Арийское учение до сих пор представлялось ему только в виде умиротворенности монастырей, часов, истекающих в почитании икон. Добро казалось сущностью интимных радостей и наслаждений. Зло олицетворялось благодушным Константином V и столь смрадным Патриархом. Силу и могущество он воспринимал лишь объективно в образе оружия и Знаков Власти, великолепных одежд, символов зверства и жестокости. То были Триклинии, населенные пышными толпами. Гелиэконы, где сановники двигались подобно солнцам. Фиалы, по которым раболепная челядь проходила, покорная рыхлым евнухам. То были воинские гетерии, попирающие народ, воющий от муки, бичующие воздух золотыми лозами, золотыми мечами, сопровождая Базилевса. И это бессознательно отталкивало его, словно прикосновение грубого предмета. В назиданиях Гибреаса раскрывались ему идеалы, построенные на созерцании жизни, на истинах разума. Добро, воплощенное в Иисусе, Приснодеве, Иконопочитании, знаменовало исцеление от ран, яростно губительных, на которые печалуется мир от сотворения. Знаменовало конец войн, голода, мора, резни, пожаров, опустошений городов, человекоистребления. Всем этим, напротив, было Зло. Созидая Прекрасное в различных образах, услаждает душа свои внешние проявления: прекрасное божественное, прекрасное человеческое, храмы и иконы, символы веры и молитвы, творения искусства и благочестия, вне которых жизнь превращается в гноище холодное и срамное. Видимые религии истекают из самого существа человека при условии, что они соответствуют его постижениям. И не хочет разве Зла, смерти, бездны, небытия вместо Добра, жизни, созидания, всебытия тот, кто жестокими гонениями уничтожает религиозные установления и обряды.

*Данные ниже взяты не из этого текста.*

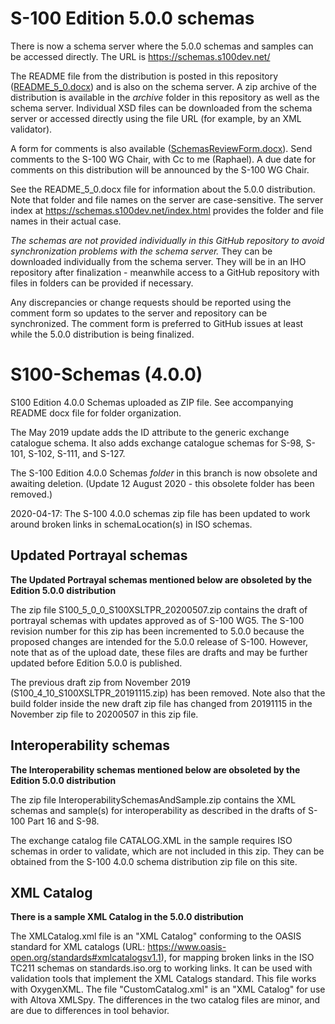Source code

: # S-100 Edition 5.0.0 schemas
There is now a schema server where the 5.0.0 schemas and samples can be accessed directly. The URL is https://schemas.s100dev.net/ 

The README file from the distribution is posted in this repository (<a href="https://github.com/IHO-S100WG/S100-Schemas/blob/master/README_5_0.docx">README_5_0.docx</a>) and is also on the schema server. 
A zip archive of the distribution is available in the <em>archive</em> folder in this repository as well as the schema server. Individual XSD files can be downloaded from the schema server or accessed directly using the file URL (for example, by an XML validator).

A form for comments is also available (<a href="https://github.com/IHO-S100WG/S100-Schemas/blob/master/SchemasReviewForm.docx">SchemasReviewForm.docx</a>). Send comments to the S-100 WG Chair, with Cc to me (Raphael).
A due date for comments on this distribution will be announced by the S-100 WG Chair.

See the README_5_0.docx file for information about the 5.0.0 distribution. Note that folder and file names on the server are case-sensitive. The server index at https://schemas.s100dev.net/index.html provides the folder and file names in their actual case.

<em>The schemas are not provided individually in this GitHub repository to avoid synchronization problems with the schema server.</em>
They can be downloaded individually from the schema server. They will be in an IHO repository after finalization - meanwhile access to a GitHub repository with files in folders can be provided if necessary. 

Any discrepancies or change requests should be reported using the comment form so updates to the server and repository can be synchronized. The comment form is preferred to GitHub issues at least while the 5.0.0 distribution is being finalized. 

# S100-Schemas (4.0.0)
S100 Edition 4.0.0 Schemas uploaded as ZIP file.  See accompanying README docx file for folder organization.

The May 2019 update adds the ID attribute to the generic exchange catalogue schema. It also adds exchange catalogue schemas for S-98, S-101, S-102, S-111, and S-127.

The S-100 Edition 4.0.0 Schemas <em>folder</em> in this branch is now obsolete and awaiting deletion. (Update 12 August 2020 - this obsolete folder has been removed.)

2020-04-17: The S-100 4.0.0 schemas zip file has been updated to work around broken links in schemaLocation(s) in ISO schemas.

## Updated Portrayal schemas
<b>The Updated Portrayal schemas mentioned below are obsoleted by the Edition 5.0.0 distribution</b>

The zip file S100_5_0_0_S100XSLTPR_20200507.zip contains the draft of portrayal schemas with updates approved as of S-100 WG5. The S-100 revision number for this zip has been incremented to 5.0.0 because the proposed changes are intended for the 5.0.0 release of S-100. However, note that as of the upload date, these files are drafts and may be further updated before Edition 5.0.0 is published.

The previous draft zip from November 2019 (S100_4_10_S100XSLTPR_20191115.zip) has been removed. Note also that the build folder inside the new draft zip file has changed from 20191115 in the November zip file to 20200507 in this zip file.

## Interoperability schemas
<b>The Interoperability schemas mentioned below are obsoleted by the Edition 5.0.0 distribution</b>

The zip file InteroperabilitySchemasAndSample.zip contains the XML schemas and sample(s) for interoperability as described in the drafts of S-100 Part 16 and S-98. 

The exchange catalog file CATALOG.XML in the sample requires ISO schemas in order to validate, which are not included in this zip. They can be obtained from the S-100 4.0.0 schema distribution zip file on this site.

## XML Catalog
<b>There is a sample XML Catalog in the 5.0.0 distribution</b>

The XMLCatalog.xml file is an "XML Catalog" conforming to the OASIS standard for XML catalogs (URL: https://www.oasis-open.org/standards#xmlcatalogsv1.1), for mapping broken links in the ISO TC211 schemas on standards.iso.org to working links. It can be used with validation tools that implement the XML Catalogs standard. This file works with OxygenXML. The file "CustomCatalog.xml" is an "XML Catalog" for use with Altova XMLSpy. The differences in the two catalog files are minor, and are due to differences in tool behavior.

В таких умствованиях Управда легче сносил свою слепоту, смягчаемую и присутствием Евстахии, которая иногда заражала его унаследованными помыслами о казнях и резне. Жаждал иногда могущества и силы, чтобы поразить Зло. Глухая благодарность пробуждалась в нем к Константину V, который не убил, но лишь ослепил его и тем дал ему возможность быть целостным супругом Евстахии, слабым отцом ребенка, вынашиваемого эллинкой. Он не убьет, конечно, Константина V, если воссядет на престоле Базилевса. Нет, пощадив жизнь исаврийца, он только ослепит Самодержца, подобно тому, как ослепил самого его Константин V, дарует ему темную свободу слепцов, которой не лишил отрока Владыка Исаврийский!

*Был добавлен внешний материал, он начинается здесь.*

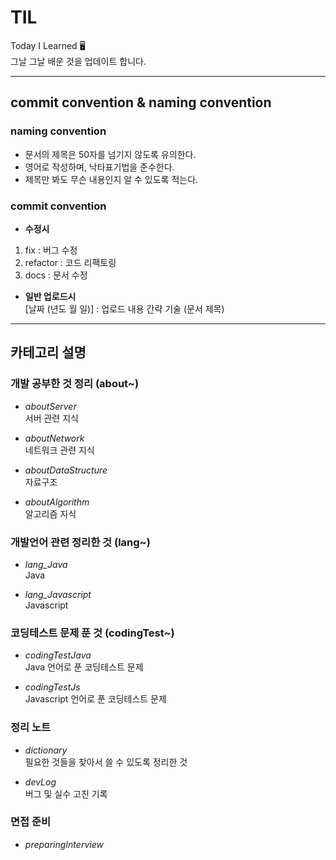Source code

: # TIL
Today I Learned 🖥   
그날 그날 배운 것을 업데이트 합니다.

------------------------------------------------------------------------

## commit convention & naming convention  

### naming convention
- 문서의 제목은 50자를 넘기지 않도록 유의한다.    
- 영어로 작성하며, 낙타표기법을 준수한다.  
- 제목만 봐도 무슨 내용인지 알 수 있도록 적는다.   
  
### commit convention

- **수정시**
1. fix : 버그 수정
2. refactor : 코드 리팩토링 
3. docs : 문서 수정

- **일반 업로드시**   
[날짜 (년도 월 일)] : 업로드 내용 간략 기술 (문서 제목)  

------------------------------------------------------------------------

## 카테고리 설명

### 개발 공부한 것 정리 (about~)

- *aboutServer*       
서버 관련 지식

- *aboutNetwork*    
네트워크 관련 지식

- *aboutDataStructure*   
자료구조

- *aboutAlgorithm*   
알고리즘 지식

### 개발언어 관련 정리한 것 (lang~)   
   
- *lang_Java*   
Java 

- *lang_Javascript*   
Javascript 

### 코딩테스트 문제 푼 것 (codingTest~)

- *codingTestJava*   
Java 언어로 푼 코딩테스트 문제

- *codingTestJs*   
Javascript 언어로 푼 코딩테스트 문제

### 정리 노트   

- *dictionary*   
필요한 것들을 찾아서 쓸 수 있도록 정리한 것

- *devLog*   
버그 및 실수 고친 기록

### 면접 준비   

- *preparingInterview*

Он не понимал, почему Виглиница, толкнувшая его на завоевание порфиры и венца, жестко говорила об Евстахии, называла ее похитительницей. Словно гнетомая атавистическими зовами власти, которая издревле предназначалась исключительно брату и сестре, она как бы упрекала Управду за брак его с Евстахией. Подобно созревшим нарывам, прорывались у Виглиницы ее низменные думы. Честолюбие подсказывало ей, что более приличествует Византии быть достоянием племени славянского, чем племени эллинского. Она вспомнила ряд побед, одержанных народами славянскими над народами эллинскими, – чахлыми, давно уже покорствующими всякому игу, не противящимися угнетателям.

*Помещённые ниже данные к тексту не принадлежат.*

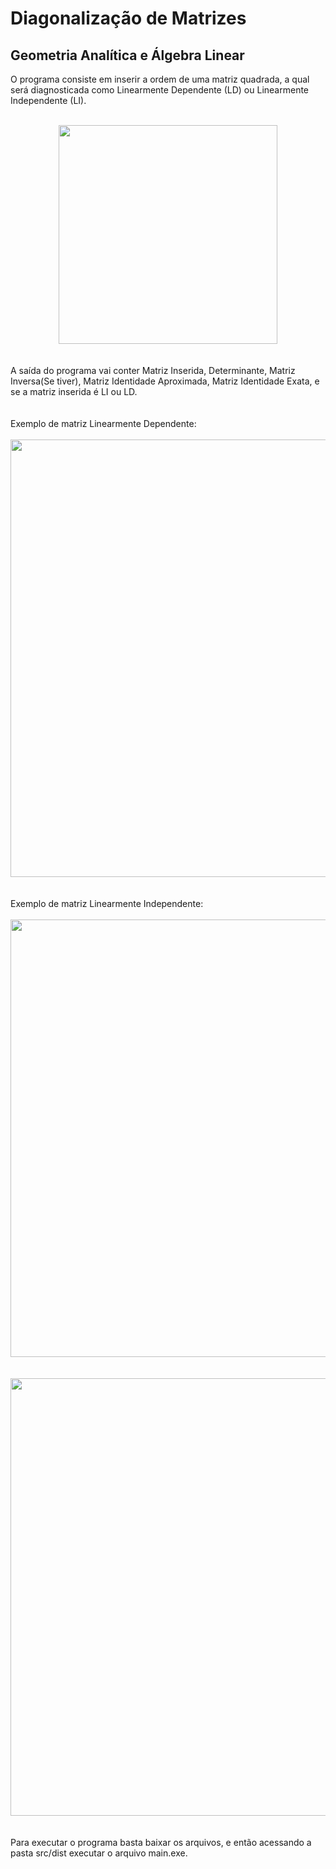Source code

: # Diagonalização de Matrizes 

## Geometria Analítica e Álgebra Linear

O programa consiste em inserir a ordem de uma matriz quadrada, a qual será diagnosticada como Linearmente Dependente (LD) ou Linearmente Independente (LI).
<br><br>
<div align="center">
<img src="https://github.com/NicolasEidi/Diagonalizacao-de-Matrizes/assets/101011656/18dc83fa-909e-46bb-88d0-c72f663c0cc4" width="350px" />
</div>
<br><br>
A saída do programa vai conter Matriz Inserida, Determinante, Matriz Inversa(Se tiver), Matriz Identidade Aproximada, Matriz Identidade Exata, e se a matriz inserida é LI ou LD.
<br><br><br>
Exemplo de matriz Linearmente Dependente:
<br><br>
<div align="center">
<img src="https://github.com/NicolasEidi/Diagonalizacao-de-Matrizes/assets/101011656/d0485065-a148-401b-ac21-dcc62add096f" width="700px" />
</div>
<br><br>
Exemplo de matriz Linearmente Independente:
<br><br>
<div align="center">
<img src="https://github.com/NicolasEidi/Diagonalizacao-de-Matrizes/assets/101011656/d85dd293-b26f-44bf-866a-bd9f0c72510e" width="700px" />
</div>
<br><br>
<div align="center">
<img src="https://github.com/NicolasEidi/Diagonalizacao-de-Matrizes/assets/101011656/46873592-66fe-4702-9d35-39424981952a" width="700px" />
</div>
<br><br>
Para executar o programa basta baixar os arquivos, e então acessando a pasta src/dist executar o arquivo main.exe.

Чуждый материалистическим склонностям Виглиницы, Управда слушал ее, и между ним и сестрой восставала непроходимая преграда; бессознательно тянуло его тогда к возвышенной эллинке, к Евстахии, которая пеклась о нем днем, развлекала, питала пламя его чувств. А вечером приказывала слугам совлечь с него голубой сагион и голубые порты голубого шелка, снять алые башмаки с золотыми орлятами. Заботилась найти его на брачном ложе, высоком, разукрашенном, убранном богатыми тканями, покрытом торжественно тяжелой золотой парчой. Ложилась подле него, и сливалась их юность, нежно целовали они друг друга, целовали не столько телом, как душой; прильнув к нему чреслами и грудью, сплетшись руками, принимала она в плодоносную цепкую ветвь безвестного поколения наследников, которая в их единой судороге непреложно сберегалась в плод.

VIII

Солибас проник на этот раз в покои Виглиницы, которая восседала на своем резном деревянном троне с дольчатой спинкой, усеянной розетками, и встретила его загадочным взглядом, знакомым Гараиви. Во Дворце у Лихоса царило такое же оцепенение, чуть нарушаемое немым прохождением евнухов, поднимавшихся и опускавшихся по широким лестницам или упруго скользивших в соседних комнатах, и шелестом челяди, волочившей по полу негромкие сандалии или одеждами задевавшей углы дверей, с занавесами на серебряных прутьях. Властным знаком подозвала Виглиница возницу, который, дрожа всем телом, приблизился тихо и покорно с безруким станом, толстой шеей, красным лицом, опушенным черной бородой.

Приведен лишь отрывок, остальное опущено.